──────── Records for the task ────────
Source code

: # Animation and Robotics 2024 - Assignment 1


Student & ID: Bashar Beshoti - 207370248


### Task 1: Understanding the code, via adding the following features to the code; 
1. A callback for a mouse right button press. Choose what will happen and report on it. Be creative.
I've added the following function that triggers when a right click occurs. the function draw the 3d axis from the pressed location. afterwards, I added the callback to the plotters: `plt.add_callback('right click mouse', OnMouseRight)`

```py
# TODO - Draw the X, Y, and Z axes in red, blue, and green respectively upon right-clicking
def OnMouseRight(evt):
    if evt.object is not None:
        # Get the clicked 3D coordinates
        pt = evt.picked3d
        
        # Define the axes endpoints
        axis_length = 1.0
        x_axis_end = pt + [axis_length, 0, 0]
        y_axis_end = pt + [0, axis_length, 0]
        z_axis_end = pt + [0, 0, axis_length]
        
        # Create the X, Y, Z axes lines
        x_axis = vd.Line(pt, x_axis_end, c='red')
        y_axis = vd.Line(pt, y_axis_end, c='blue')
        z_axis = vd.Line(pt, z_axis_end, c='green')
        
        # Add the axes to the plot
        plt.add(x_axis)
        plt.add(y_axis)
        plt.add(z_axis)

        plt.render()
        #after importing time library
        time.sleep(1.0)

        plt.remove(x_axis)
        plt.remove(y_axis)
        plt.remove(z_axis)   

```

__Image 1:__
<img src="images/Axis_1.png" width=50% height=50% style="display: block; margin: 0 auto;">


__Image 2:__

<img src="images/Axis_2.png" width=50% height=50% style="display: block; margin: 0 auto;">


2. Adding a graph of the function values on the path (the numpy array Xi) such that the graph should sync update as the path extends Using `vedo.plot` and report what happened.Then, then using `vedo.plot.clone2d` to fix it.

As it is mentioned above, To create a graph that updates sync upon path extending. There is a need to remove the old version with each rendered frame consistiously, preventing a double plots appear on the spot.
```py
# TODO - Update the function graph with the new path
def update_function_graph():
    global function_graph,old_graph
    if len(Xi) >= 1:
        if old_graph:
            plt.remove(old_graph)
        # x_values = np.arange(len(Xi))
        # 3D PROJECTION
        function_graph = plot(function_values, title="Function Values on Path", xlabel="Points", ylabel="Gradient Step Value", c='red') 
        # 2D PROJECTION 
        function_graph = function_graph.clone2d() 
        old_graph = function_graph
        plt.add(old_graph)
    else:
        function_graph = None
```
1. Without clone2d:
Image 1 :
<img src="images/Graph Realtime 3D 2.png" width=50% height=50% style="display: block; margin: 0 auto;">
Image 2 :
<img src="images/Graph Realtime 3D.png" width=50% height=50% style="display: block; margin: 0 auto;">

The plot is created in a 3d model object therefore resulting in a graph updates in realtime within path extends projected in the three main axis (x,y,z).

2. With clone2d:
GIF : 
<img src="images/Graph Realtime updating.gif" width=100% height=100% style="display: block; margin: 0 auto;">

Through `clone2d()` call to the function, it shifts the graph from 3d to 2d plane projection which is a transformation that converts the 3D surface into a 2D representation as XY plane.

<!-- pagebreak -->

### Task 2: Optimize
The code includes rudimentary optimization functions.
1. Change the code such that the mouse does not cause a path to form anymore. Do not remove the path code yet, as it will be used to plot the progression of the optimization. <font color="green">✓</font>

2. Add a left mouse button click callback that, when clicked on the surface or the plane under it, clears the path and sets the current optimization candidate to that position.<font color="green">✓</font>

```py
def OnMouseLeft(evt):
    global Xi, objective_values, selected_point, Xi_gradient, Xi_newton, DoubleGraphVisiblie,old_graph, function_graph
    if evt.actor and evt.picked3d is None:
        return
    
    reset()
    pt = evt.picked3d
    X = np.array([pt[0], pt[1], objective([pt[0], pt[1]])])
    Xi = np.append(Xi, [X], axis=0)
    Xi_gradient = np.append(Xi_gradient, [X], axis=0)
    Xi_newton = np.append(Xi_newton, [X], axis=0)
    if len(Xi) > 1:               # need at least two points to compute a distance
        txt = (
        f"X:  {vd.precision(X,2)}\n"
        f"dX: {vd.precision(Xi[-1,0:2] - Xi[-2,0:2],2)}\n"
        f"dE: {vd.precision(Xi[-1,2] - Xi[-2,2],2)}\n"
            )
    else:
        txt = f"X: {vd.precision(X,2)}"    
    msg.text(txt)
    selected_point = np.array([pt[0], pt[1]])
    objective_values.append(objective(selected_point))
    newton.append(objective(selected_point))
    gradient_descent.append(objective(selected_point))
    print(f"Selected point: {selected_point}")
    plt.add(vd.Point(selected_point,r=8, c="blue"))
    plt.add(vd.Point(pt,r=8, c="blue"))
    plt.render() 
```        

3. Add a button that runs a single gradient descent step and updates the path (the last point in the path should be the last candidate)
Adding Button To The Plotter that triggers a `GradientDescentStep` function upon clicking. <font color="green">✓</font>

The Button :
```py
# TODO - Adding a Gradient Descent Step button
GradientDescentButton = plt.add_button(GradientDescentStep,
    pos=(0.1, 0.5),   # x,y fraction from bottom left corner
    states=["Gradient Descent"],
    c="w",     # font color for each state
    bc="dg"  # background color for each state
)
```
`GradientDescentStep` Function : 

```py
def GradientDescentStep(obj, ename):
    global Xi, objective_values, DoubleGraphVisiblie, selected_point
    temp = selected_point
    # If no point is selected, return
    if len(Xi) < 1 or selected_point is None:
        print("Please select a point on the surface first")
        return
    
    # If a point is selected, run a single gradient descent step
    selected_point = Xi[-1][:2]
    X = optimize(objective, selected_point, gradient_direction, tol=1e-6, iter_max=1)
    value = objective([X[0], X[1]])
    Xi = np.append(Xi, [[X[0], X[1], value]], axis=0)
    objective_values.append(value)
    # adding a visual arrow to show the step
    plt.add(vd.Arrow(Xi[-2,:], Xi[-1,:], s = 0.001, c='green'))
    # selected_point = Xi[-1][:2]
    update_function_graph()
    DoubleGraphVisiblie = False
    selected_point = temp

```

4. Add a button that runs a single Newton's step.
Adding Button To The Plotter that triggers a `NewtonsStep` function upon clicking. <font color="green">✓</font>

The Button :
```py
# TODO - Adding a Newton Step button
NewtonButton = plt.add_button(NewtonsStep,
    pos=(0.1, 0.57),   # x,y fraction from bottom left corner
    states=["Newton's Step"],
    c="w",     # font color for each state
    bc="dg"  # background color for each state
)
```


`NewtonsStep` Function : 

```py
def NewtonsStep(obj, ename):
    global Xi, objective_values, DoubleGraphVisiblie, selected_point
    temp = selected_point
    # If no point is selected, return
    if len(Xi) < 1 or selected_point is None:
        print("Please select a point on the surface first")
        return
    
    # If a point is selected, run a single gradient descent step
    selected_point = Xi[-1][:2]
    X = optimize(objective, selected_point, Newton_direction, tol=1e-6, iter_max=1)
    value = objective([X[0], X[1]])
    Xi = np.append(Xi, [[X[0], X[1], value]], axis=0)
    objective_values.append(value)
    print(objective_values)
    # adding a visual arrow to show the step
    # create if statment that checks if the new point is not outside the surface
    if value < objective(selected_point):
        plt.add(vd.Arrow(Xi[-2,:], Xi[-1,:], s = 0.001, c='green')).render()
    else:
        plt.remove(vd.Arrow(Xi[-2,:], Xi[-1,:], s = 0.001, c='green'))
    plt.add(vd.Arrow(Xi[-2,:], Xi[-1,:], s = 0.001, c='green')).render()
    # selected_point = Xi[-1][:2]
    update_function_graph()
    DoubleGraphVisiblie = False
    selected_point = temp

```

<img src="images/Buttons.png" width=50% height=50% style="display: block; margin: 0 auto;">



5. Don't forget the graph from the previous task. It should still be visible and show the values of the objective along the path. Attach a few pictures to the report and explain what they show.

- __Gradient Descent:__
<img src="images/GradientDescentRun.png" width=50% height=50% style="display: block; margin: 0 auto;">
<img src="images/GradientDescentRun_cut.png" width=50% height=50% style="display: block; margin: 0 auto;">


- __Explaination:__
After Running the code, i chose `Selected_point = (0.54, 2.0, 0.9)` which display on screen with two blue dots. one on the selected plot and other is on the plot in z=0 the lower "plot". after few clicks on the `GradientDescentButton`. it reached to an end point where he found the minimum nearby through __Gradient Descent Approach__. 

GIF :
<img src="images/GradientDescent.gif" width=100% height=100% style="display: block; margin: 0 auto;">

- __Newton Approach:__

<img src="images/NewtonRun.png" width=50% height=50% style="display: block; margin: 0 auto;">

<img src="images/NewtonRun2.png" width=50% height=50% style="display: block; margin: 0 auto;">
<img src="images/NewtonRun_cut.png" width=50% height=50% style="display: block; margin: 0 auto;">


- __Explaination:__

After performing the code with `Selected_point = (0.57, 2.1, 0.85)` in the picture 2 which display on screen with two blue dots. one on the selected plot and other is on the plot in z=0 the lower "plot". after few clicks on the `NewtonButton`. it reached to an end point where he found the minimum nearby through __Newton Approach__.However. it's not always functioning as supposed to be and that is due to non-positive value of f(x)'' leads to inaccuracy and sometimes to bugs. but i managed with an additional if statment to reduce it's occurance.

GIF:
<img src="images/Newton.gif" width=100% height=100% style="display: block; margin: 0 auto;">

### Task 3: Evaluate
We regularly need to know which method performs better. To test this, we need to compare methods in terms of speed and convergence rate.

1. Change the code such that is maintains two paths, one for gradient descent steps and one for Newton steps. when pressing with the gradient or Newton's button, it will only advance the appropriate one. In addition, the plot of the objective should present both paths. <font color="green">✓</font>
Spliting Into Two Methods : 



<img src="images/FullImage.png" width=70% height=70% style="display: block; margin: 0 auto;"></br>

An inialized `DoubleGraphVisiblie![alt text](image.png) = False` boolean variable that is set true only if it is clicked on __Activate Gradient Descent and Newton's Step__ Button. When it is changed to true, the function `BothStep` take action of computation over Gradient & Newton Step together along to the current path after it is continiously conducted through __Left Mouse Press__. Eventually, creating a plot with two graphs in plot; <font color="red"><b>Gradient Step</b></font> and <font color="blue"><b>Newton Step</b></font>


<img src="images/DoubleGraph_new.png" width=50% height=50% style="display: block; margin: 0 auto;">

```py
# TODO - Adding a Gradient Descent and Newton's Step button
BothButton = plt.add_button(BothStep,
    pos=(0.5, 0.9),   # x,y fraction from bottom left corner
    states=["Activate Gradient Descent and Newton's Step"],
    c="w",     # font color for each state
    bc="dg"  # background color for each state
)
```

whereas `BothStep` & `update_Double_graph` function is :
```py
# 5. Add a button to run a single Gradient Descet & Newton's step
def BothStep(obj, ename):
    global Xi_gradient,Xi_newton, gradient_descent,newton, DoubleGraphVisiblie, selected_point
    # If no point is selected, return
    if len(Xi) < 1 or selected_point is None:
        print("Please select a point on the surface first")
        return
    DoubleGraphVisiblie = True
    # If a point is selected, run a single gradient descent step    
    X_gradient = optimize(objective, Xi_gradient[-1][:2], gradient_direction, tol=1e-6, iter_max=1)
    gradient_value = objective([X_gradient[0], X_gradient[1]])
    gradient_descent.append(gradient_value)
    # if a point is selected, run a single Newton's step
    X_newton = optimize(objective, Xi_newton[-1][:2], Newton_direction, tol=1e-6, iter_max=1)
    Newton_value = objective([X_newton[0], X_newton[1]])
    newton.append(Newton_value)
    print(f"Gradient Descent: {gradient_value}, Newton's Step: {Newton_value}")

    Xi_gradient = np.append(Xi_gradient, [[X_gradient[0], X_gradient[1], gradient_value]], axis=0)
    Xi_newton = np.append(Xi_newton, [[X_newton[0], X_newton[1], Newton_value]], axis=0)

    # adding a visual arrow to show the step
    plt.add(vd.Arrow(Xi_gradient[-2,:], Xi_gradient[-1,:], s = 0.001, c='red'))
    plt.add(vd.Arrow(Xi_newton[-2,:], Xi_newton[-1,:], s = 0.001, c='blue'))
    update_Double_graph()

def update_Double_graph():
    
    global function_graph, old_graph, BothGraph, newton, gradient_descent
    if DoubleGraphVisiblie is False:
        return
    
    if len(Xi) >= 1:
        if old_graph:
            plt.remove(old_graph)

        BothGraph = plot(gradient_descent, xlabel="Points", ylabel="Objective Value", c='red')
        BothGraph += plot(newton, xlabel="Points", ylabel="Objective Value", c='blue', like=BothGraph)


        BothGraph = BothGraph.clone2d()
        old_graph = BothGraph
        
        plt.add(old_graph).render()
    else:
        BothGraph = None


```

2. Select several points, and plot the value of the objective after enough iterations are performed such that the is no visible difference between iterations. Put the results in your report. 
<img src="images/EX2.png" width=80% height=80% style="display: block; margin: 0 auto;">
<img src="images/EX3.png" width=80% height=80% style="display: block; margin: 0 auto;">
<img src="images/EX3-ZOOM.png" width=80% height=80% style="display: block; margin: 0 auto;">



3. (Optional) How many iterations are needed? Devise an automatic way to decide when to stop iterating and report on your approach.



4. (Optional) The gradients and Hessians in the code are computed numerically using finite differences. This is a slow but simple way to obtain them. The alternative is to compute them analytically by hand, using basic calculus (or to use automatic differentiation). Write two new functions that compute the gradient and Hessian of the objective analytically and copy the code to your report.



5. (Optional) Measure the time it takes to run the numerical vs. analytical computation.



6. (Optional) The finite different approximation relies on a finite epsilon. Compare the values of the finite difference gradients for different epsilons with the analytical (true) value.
────────
*Required work*
Begin at the first line of the material above. Transcribe each line exactly, ending with the line that contains "1. A callback".

*Completed exercise*
Source code

: # Animation and Robotics 2024 - Assignment 1


Student & ID: Bashar Beshoti - 207370248


### Task 1: Understanding the code, via adding the following features to the code; 
1. A callback for a mouse right button press. Choose what will happen and report on it. Be creative.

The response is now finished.